Professorship Molecular Nutritional Sciences

Research sector

Research sector

Despite numerous studies investigating the direct and indirect metabolic alterations associated with the development of metabolic liver diseases like non-alcoholic fatty liver disease (NAFLD, in the following used as the generic term of simple steatosis and steatohepatitis) and alcoholic liver disease (ALD), molecular mechanisms involved have not yet been fully understood.

In Europe 2-44 % of the general population is estimated to be affected by NAFLD (Blachier et al. 2013) with children and adolescents also being increasingly affected by the disease. According to estimates of Rehm et al. 2013 liver cirrhosis, as a result of ALD, was responsible for 493,300 deaths (156,900 female and 336,400 male deaths) worldwide in 2010 and liver cancer attributed to alcohol intake is responsible for ~80,600 deaths worldwide, with the number of men dying from liver cancer being ~ 4 times higher than women.

To date besides life-style interventions like a weight-reduction for the treatment of NAFLD and in the case of ALD alcohol abstinence no universally accepted therapies are available to hinder or reverse the progression of NAFLD and ALD. A better understanding of biochemical and pathological alterations associated with the development and progression of these two liver diseases could therefore help in the development of new prevention and therapeutic strategies.

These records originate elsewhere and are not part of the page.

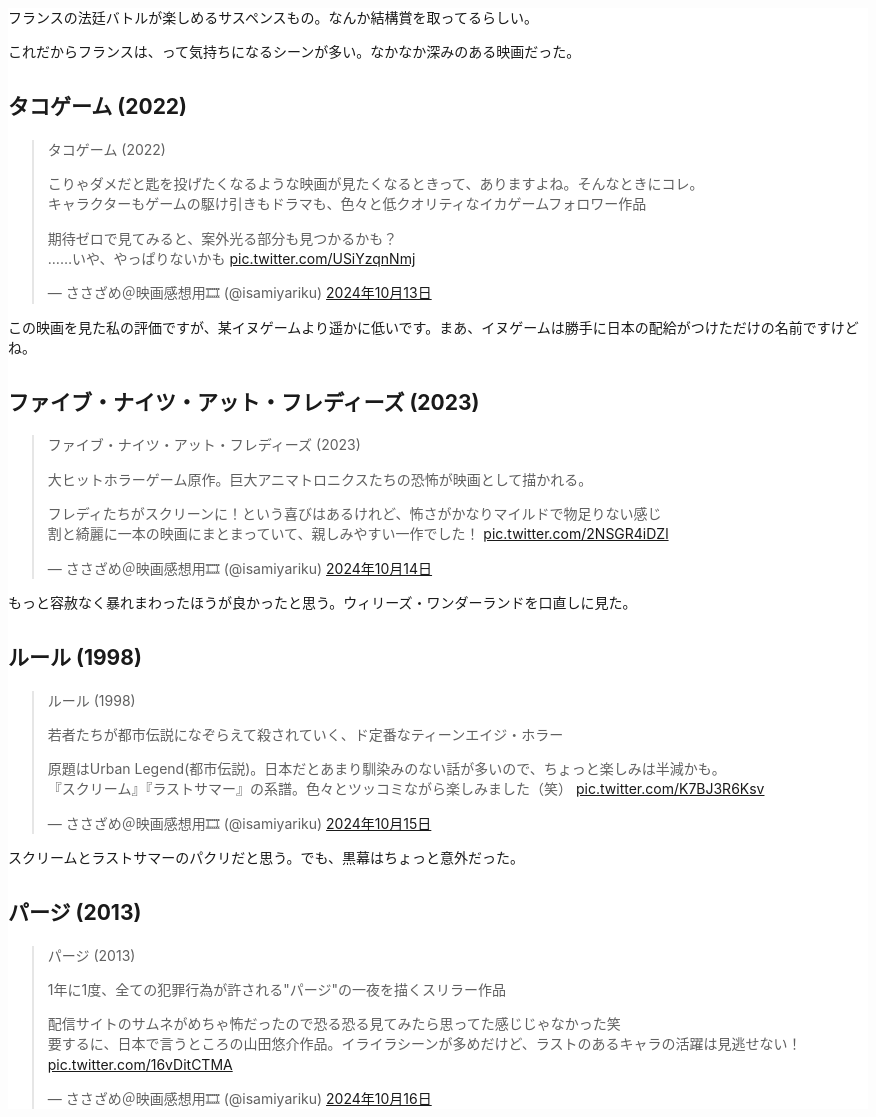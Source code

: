 フランスの法廷バトルが楽しめるサスペンスもの。なんか結構賞を取ってるらしい。

これだからフランスは、って気持ちになるシーンが多い。なかなか深みのある映画だった。

## タコゲーム (2022)

> タコゲーム (2022)  
>   
> こりゃダメだと匙を投げたくなるような映画が見たくなるときって、ありますよね。そんなときにコレ。  
> キャラクターもゲームの駆け引きもドラマも、色々と低クオリティなイカゲームフォロワー作品  
>   
> 期待ゼロで見てみると、案外光る部分も見つかるかも？  
> ……いや、やっぱりないかも [pic.twitter.com/USiYzqnNmj](https://t.co/USiYzqnNmj)
> 
> — ささざめ＠映画感想用🎞 (@isamiyariku) [2024年10月13日](https://twitter.com/isamiyariku/status/1845448149722128774?ref_src=twsrc%5Etfw)

この映画を見た私の評価ですが、某イヌゲームより遥かに低いです。まあ、イヌゲームは勝手に日本の配給がつけただけの名前ですけどね。

## ファイブ・ナイツ・アット・フレディーズ (2023)

> ファイブ・ナイツ・アット・フレディーズ (2023)  
>   
> 大ヒットホラーゲーム原作。巨大アニマトロニクスたちの恐怖が映画として描かれる。  
>   
> フレディたちがスクリーンに！という喜びはあるけれど、怖さがかなりマイルドで物足りない感じ  
> 割と綺麗に一本の映画にまとまっていて、親しみやすい一作でした！ [pic.twitter.com/2NSGR4iDZl](https://t.co/2NSGR4iDZl)
> 
> — ささざめ＠映画感想用🎞 (@isamiyariku) [2024年10月14日](https://twitter.com/isamiyariku/status/1845801729805390123?ref_src=twsrc%5Etfw)

もっと容赦なく暴れまわったほうが良かったと思う。ウィリーズ・ワンダーランドを口直しに見た。

## ルール (1998)

> ルール (1998)  
>   
> 若者たちが都市伝説になぞらえて殺されていく、ド定番なティーンエイジ・ホラー  
>   
> 原題はUrban Legend(都市伝説)。日本だとあまり馴染みのない話が多いので、ちょっと楽しみは半減かも。  
> 『スクリーム』『ラストサマー』の系譜。色々とツッコミながら楽しみました（笑） [pic.twitter.com/K7BJ3R6Ksv](https://t.co/K7BJ3R6Ksv)
> 
> — ささざめ＠映画感想用🎞 (@isamiyariku) [2024年10月15日](https://twitter.com/isamiyariku/status/1846185256690266584?ref_src=twsrc%5Etfw)

スクリームとラストサマーのパクリだと思う。でも、黒幕はちょっと意外だった。

## パージ (2013)

> パージ (2013)  
>   
> 1年に1度、全ての犯罪行為が許される"パージ"の一夜を描くスリラー作品  
>   
> 配信サイトのサムネがめちゃ怖だったので恐る恐る見てみたら思ってた感じじゃなかった笑  
> 要するに、日本で言うところの山田悠介作品。イライラシーンが多めだけど、ラストのあるキャラの活躍は見逃せない！ [pic.twitter.com/16vDitCTMA](https://t.co/16vDitCTMA)
> 
> — ささざめ＠映画感想用🎞 (@isamiyariku) [2024年10月16日](https://twitter.com/isamiyariku/status/1846534810056998957?ref_src=twsrc%5Etfw)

Starting from this background the main research focus of our group lays in delineating molecular mechanisms involved in the development of NAFLD and ALD and the development of new nutrition-based prevention and therapy approaches. Herein, we primarily study the interaction of nutrients and alcohol, respectively, with the intestinal barrier and the role of these interactions in the development of metabolic liver diseases with a specific focus on aging process. Using different model organisms, findings from these studies are then used to develop new inventions to prevent and cure NAFLD and ALD.